Dataset:
*** Begin section ***

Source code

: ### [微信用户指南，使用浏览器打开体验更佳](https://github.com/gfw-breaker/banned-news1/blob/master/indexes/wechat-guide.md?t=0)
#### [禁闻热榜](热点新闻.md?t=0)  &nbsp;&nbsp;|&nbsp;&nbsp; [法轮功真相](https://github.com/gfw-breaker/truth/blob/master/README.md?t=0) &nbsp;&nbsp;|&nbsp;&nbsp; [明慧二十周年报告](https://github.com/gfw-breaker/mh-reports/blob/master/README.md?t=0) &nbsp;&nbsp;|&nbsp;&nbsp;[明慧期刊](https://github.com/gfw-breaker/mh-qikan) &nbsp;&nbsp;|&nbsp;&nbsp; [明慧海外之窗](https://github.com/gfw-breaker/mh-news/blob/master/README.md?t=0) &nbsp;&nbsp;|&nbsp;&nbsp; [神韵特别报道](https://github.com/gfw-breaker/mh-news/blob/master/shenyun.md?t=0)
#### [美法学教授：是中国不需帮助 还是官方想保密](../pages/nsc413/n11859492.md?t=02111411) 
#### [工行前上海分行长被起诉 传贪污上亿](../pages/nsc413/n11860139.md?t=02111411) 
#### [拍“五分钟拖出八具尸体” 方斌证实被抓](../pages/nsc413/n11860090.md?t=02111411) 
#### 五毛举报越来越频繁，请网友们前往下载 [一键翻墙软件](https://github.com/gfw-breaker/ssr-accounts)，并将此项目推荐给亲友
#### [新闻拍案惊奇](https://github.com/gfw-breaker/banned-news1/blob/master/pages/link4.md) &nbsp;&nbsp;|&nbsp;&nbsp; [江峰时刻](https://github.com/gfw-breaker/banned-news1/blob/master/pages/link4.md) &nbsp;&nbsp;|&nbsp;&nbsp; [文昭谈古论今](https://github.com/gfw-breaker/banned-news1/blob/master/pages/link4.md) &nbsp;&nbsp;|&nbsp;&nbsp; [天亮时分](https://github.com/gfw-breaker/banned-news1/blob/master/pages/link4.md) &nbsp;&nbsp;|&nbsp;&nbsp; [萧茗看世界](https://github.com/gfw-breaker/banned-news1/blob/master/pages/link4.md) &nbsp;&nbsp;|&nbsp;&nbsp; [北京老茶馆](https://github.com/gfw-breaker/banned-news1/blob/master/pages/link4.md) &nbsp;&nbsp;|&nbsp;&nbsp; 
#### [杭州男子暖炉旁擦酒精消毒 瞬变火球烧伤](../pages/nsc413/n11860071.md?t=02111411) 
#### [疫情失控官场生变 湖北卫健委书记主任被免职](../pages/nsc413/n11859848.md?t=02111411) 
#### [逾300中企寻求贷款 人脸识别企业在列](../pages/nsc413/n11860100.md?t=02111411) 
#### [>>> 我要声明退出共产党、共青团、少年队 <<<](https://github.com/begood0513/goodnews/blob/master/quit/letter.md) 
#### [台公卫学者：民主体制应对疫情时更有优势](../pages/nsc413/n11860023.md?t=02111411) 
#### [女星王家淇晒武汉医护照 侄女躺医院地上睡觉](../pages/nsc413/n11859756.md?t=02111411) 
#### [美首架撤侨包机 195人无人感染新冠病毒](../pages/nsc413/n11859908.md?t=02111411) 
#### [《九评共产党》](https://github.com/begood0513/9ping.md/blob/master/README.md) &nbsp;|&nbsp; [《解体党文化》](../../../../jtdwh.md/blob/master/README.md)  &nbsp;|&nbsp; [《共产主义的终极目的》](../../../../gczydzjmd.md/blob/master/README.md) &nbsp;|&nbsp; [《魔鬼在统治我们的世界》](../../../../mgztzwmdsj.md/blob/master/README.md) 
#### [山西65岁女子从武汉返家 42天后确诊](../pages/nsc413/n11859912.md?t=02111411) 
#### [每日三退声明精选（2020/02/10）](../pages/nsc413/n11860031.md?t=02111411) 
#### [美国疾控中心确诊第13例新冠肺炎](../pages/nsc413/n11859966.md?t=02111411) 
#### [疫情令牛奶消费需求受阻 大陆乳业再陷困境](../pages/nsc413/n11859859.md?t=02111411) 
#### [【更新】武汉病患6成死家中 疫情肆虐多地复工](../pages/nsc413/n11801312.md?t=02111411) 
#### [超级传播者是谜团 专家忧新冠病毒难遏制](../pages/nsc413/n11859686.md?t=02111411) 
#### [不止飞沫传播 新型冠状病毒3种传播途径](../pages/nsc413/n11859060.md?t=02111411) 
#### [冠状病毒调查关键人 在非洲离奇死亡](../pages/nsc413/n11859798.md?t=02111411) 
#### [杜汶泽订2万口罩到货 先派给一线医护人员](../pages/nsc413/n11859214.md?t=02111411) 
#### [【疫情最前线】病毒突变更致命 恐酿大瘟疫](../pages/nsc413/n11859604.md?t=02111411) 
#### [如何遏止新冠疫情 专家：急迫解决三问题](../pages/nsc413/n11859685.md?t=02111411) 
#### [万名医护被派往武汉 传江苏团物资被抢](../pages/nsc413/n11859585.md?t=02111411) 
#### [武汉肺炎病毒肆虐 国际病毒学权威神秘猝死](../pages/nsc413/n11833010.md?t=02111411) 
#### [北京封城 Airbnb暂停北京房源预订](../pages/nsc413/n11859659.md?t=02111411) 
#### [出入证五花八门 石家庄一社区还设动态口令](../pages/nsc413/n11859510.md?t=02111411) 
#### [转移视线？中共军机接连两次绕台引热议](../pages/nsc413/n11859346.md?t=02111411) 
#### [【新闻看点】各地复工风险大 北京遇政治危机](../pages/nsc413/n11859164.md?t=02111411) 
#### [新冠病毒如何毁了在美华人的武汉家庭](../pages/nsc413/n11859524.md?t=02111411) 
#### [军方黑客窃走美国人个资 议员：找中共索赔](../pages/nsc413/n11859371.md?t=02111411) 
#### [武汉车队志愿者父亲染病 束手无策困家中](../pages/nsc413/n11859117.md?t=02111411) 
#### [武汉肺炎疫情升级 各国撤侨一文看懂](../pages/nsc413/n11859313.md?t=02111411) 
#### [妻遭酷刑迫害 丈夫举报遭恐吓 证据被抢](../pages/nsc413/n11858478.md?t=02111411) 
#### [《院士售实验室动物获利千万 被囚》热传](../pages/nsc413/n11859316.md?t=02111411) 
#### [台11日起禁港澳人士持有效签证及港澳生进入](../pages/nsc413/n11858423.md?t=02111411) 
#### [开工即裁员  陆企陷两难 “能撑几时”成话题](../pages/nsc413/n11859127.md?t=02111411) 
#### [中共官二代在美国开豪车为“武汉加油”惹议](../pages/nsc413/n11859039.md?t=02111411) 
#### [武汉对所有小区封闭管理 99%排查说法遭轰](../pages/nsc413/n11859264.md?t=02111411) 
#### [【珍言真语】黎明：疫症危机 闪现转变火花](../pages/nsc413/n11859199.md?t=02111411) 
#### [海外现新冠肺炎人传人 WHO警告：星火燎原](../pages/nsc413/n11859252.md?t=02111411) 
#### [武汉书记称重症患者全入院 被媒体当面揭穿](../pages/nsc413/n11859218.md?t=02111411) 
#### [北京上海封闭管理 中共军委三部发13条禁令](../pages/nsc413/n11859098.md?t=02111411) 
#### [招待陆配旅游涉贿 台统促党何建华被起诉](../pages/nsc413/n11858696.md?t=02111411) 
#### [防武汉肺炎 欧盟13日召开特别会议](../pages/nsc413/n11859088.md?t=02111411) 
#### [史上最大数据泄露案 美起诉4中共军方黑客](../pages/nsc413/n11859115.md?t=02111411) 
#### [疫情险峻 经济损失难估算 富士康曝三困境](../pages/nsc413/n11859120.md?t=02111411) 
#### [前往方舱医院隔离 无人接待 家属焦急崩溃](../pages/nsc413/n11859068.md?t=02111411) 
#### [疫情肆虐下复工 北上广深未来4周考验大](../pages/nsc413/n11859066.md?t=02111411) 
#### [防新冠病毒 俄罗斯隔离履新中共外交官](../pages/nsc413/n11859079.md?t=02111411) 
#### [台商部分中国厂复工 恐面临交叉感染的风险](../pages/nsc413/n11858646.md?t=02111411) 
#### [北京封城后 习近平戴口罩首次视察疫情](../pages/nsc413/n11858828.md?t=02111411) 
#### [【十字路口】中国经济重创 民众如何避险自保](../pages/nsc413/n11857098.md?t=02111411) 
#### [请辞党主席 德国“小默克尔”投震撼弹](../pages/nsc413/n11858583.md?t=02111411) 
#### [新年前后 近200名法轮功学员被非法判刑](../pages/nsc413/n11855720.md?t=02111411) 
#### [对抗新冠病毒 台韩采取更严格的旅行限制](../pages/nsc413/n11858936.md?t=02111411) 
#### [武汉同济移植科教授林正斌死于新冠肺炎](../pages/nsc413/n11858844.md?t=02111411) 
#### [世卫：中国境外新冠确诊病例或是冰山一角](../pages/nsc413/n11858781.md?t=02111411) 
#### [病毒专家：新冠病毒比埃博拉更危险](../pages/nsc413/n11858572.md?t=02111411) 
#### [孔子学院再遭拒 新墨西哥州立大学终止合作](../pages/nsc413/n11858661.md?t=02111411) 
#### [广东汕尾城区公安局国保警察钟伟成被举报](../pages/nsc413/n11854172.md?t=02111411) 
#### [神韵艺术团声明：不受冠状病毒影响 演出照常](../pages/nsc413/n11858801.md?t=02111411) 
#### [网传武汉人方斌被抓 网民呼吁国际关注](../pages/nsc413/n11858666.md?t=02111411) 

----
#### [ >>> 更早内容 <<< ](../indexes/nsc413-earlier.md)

*** End section ***

What to work on:
Filter the records above, keeping each line that contains the word "breaker".

Your solution:
: ### [微信用户指南，使用浏览器打开体验更佳](https://github.com/gfw-breaker/banned-news1/blob/master/indexes/wechat-guide.md?t=0)
#### [禁闻热榜](热点新闻.md?t=0)  &nbsp;&nbsp;|&nbsp;&nbsp; [法轮功真相](https://github.com/gfw-breaker/truth/blob/master/README.md?t=0) &nbsp;&nbsp;|&nbsp;&nbsp; [明慧二十周年报告](https://github.com/gfw-breaker/mh-reports/blob/master/README.md?t=0) &nbsp;&nbsp;|&nbsp;&nbsp;[明慧期刊](https://github.com/gfw-breaker/mh-qikan) &nbsp;&nbsp;|&nbsp;&nbsp; [明慧海外之窗](https://github.com/gfw-breaker/mh-news/blob/master/README.md?t=0) &nbsp;&nbsp;|&nbsp;&nbsp; [神韵特别报道](https://github.com/gfw-breaker/mh-news/blob/master/shenyun.md?t=0)
#### 五毛举报越来越频繁，请网友们前往下载 [一键翻墙软件](https://github.com/gfw-breaker/ssr-accounts)，并将此项目推荐给亲友
#### [新闻拍案惊奇](https://github.com/gfw-breaker/banned-news1/blob/master/pages/link4.md) &nbsp;&nbsp;|&nbsp;&nbsp; [江峰时刻](https://github.com/gfw-breaker/banned-news1/blob/master/pages/link4.md) &nbsp;&nbsp;|&nbsp;&nbsp; [文昭谈古论今](https://github.com/gfw-breaker/banned-news1/blob/master/pages/link4.md) &nbsp;&nbsp;|&nbsp;&nbsp; [天亮时分](https://github.com/gfw-breaker/banned-news1/blob/master/pages/link4.md) &nbsp;&nbsp;|&nbsp;&nbsp; [萧茗看世界](https://github.com/gfw-breaker/banned-news1/blob/master/pages/link4.md) &nbsp;&nbsp;|&nbsp;&nbsp; [北京老茶馆](https://github.com/gfw-breaker/banned-news1/blob/master/pages/link4.md) &nbsp;&nbsp;|&nbsp;&nbsp; 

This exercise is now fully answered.